Съежившись, Петя лежал на рундуке, положив голо­ву ко мне на колени. Я гладил его лобастую голову и спрашивал:

-  А ты помнишь маму?

-  Помню.

-  Какая она была?

-  Она?.. Она была   ласковая...   Она   любила   меня... Она только шибко кашляла... Волосы у нее были длин­ные, черные и глаза тоже.

-  Тоже черные?

-  Черные.

У моей матери тоже были длинные черные шелковые волосы и темно-карие глаза, добрые, кроткие, ласковые. Мне как-то ярко вспомнилось мое детство.

В кривое окно смотрела мглистая ночь. Порой она вспыхивала, освещая белесоватым светом стекла рамы. Тьма в избе испуганно вздрагивала и снова ложилась. Петя продолжал рассказывать:

-  Тятя раньше    пил,    шибко    пил... А как вот    эту машинку придумал,   сразу пить   перестал.   Мама   тогда радовалась.

Гроза приближалась. В окнах ярче вспыхивало, небо словно разламывалось и огромными глыбами падало на землю. Пошел проливной дождь. Петюшка уснул, свер­нувшись клубком. Маленькие часики на стене пробили двенадцать. Мне чудилось, что возле окон на улице под проливным дождем топчется Иван Прокопьевич, трогает ставни окон. Я боролся с тяжелой дремотой и уснул тревожным сном.

Иван Прокопьевич пришел уже перед утром, мокрый, грязный, пьяный. Он что-то бессвязно бормотал. Увидев меня, он виновато заговорил:

-  Ты прости меня... Петька спит? Ну,   пусть  спит. Спасибо тебе... - Он стащил с   себя   мокрое   пальто   и грузно сел на койку.

- Что   мне   теперь...   Милый   мой Лешка... Теперь мне нечего делать... У меня сейчас ни­чего   нет...   И   жить    неинтересно...   Петька?..   Ну,   что Петька?.. Он вырастет... Люди его воспитают.

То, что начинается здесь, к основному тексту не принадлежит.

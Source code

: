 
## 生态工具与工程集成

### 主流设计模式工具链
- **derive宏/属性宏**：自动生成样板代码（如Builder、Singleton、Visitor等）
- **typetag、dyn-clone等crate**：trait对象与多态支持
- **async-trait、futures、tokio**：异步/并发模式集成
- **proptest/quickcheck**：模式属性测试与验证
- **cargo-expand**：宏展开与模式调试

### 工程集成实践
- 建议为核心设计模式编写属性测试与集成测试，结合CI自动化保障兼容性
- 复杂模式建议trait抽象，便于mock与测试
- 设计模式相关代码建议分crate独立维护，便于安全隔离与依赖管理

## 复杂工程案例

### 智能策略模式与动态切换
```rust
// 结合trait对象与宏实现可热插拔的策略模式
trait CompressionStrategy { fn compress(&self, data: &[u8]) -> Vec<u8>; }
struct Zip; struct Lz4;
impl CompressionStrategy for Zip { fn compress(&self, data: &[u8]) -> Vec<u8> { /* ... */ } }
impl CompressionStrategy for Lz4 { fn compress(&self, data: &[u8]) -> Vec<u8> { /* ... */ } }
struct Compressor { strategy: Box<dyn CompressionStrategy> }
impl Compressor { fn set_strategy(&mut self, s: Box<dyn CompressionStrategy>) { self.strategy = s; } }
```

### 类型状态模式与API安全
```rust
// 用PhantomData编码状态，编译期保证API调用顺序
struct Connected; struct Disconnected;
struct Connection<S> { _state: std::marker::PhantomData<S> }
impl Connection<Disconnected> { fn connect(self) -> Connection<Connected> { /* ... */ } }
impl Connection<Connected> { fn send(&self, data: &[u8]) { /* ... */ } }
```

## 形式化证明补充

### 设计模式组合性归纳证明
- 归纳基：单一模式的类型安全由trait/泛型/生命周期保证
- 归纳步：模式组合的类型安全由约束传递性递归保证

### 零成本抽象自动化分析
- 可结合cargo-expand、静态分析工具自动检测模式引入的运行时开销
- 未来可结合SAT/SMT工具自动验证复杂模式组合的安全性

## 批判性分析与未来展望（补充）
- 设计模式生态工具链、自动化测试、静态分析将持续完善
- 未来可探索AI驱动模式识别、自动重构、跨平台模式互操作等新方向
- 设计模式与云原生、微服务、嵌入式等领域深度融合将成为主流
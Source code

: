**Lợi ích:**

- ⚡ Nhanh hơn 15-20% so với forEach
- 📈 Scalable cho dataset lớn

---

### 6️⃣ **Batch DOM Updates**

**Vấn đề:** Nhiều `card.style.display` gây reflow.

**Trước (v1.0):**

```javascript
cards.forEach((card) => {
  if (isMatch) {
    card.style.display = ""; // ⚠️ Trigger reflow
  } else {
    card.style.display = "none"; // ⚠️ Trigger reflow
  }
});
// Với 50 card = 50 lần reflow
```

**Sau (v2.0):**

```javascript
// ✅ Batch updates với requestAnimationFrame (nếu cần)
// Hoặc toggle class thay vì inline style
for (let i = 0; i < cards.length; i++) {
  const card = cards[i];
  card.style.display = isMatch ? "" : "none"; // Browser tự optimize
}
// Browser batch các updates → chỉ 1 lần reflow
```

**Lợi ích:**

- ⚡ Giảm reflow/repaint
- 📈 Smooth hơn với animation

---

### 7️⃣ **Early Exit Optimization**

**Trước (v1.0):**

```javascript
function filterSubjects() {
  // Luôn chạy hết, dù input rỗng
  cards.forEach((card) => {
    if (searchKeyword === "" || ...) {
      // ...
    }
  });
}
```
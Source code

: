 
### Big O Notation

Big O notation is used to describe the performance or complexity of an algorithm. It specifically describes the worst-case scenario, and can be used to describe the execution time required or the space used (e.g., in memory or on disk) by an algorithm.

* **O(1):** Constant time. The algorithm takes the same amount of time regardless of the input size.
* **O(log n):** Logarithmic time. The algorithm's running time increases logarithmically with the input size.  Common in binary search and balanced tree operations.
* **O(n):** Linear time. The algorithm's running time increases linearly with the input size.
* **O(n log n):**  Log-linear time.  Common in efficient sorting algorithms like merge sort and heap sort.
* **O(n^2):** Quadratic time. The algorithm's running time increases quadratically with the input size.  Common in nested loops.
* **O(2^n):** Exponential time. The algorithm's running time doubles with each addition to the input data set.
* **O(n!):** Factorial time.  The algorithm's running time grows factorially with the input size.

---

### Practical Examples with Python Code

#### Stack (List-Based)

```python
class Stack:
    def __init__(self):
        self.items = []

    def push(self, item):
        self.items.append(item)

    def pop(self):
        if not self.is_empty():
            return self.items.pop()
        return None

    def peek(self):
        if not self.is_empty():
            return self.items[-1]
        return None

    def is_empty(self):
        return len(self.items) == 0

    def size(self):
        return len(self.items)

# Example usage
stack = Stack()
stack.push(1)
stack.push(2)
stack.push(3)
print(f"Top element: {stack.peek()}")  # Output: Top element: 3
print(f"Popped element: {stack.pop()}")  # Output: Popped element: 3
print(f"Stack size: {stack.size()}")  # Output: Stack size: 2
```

Катышев вдруг заплакал. Свалился на кровать и дол­го бился в судорожных рыданиях. Потом смолк и уснул.

Солнце уже- выглянуло из-за горы, когда я пошел от Катышева к себе на квартиру. Умытая земля курилась и блестела на солнце лужами. Доносился отдаленный гул доменной печи завода.

 

Катастрофа

Недели две я с тревогой следил за Иваном Прокопьевичем. Он заметно изменился - похудел и состарился. Утром, мрачный, он торчал у заводских ворот, ожидая Трусова или Капушкина, потом исчезал, а вечером шел домой нетвердой поступью, пьяный, шел и разговаривал сам с собой, будто рядом с ним идет какой-то человек. Пальто его было распахнуто, кепка сбита на затылок, из-под нее густыми клочьями торчали нечесаные волосы. Встречные удивленно останавливались, провожая его любопытными взглядами. Иные грустно качали головой, иные просто усмехались, а некоторые равнодушно гово­рили:

-  Ну, брат, совсем, должно быть, рехнулся умом-то.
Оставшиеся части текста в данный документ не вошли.